The Fed Has Not Been Printing Boatloads of Money

As I listen to commentary on cable TV about the Fed’s quantitative easing, I find it amazing that people smarter than I, as well as better trained and more knowledgeable about many things, keep making the same mistake they have made for the past three or four years. Their predictions of an inflationary break-out and/or a collapse of the dollar haven’t come true during this time, but instead of going back and reviewing their assumptions, they merely say it is bound to happen even though it hasn’t happened yet.

What they fail to grasp is that their initial assumption that the Fed is printing boatloads of money simply isn’t true. If it were true, I would join them in their dire predictions. But it simply isn’t true and hasn’t been true throughout this period. The latest estimates from the Fed’s H.6 Money Stock Measures show M2 growth actually declining since the Fed resumed significant asset purchases last fall. M2 growth in the three months ending in February was 4.6 percent; it was 6.5 percent in the previous six months and 6.8 percent over the previous 12 months. Even this moderate growth is muted by the average decline in M2 velocity of around 3 ½ percent in recent years, yielding a growth rate of nominal GDP of roughly 4 percent per year.

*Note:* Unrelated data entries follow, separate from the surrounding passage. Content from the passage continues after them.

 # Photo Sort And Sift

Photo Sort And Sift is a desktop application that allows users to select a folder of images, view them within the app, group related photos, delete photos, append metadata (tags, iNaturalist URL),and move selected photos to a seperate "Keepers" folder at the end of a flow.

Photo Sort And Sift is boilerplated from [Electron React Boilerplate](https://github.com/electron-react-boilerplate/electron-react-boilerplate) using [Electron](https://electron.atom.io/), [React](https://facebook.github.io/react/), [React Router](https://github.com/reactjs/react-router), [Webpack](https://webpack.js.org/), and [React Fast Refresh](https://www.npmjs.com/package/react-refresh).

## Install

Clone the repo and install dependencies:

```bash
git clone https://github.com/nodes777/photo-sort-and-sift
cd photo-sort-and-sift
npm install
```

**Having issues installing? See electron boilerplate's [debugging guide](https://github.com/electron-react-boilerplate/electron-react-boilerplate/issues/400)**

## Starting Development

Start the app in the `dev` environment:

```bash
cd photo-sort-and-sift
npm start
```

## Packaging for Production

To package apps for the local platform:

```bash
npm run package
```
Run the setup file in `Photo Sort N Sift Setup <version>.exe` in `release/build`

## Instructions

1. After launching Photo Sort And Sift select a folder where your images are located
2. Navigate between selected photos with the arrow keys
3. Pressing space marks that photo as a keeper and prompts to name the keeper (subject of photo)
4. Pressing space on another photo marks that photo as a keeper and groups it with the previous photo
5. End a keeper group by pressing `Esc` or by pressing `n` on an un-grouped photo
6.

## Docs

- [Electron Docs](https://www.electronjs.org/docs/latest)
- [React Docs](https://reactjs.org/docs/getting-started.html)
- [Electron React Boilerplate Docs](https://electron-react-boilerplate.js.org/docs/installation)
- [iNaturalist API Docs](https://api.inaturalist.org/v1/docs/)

Asset purchases by the Fed normally lead to a multiple expansion of money since, at the margin, reserve requirements are only about 10 percent of deposits. The roughly $2 trillion of asset growth from before the financial crisis through QE2 was largely offset, however, by an expansion in excess bank reserves of $1.6 trillion. In other words, the banking system has been sterilizing or neutralizing the impact of the asset purchases on the money supply. The good news is this is why we haven’t had an expansion of inflation or a collapse of the dollar. The bad news is that is also why the purchases have not stimulated economic activity more than they have. The effect seems to be limited to the downward pressure placed on interest rates.

The Fed’s asset purchases have been increasing bank reserves. The Fed adds Treasuries and Agency MBS’s to its assets and pays, in effect, by crediting the reserve accounts of the banking system. But that’s where it has been stopping.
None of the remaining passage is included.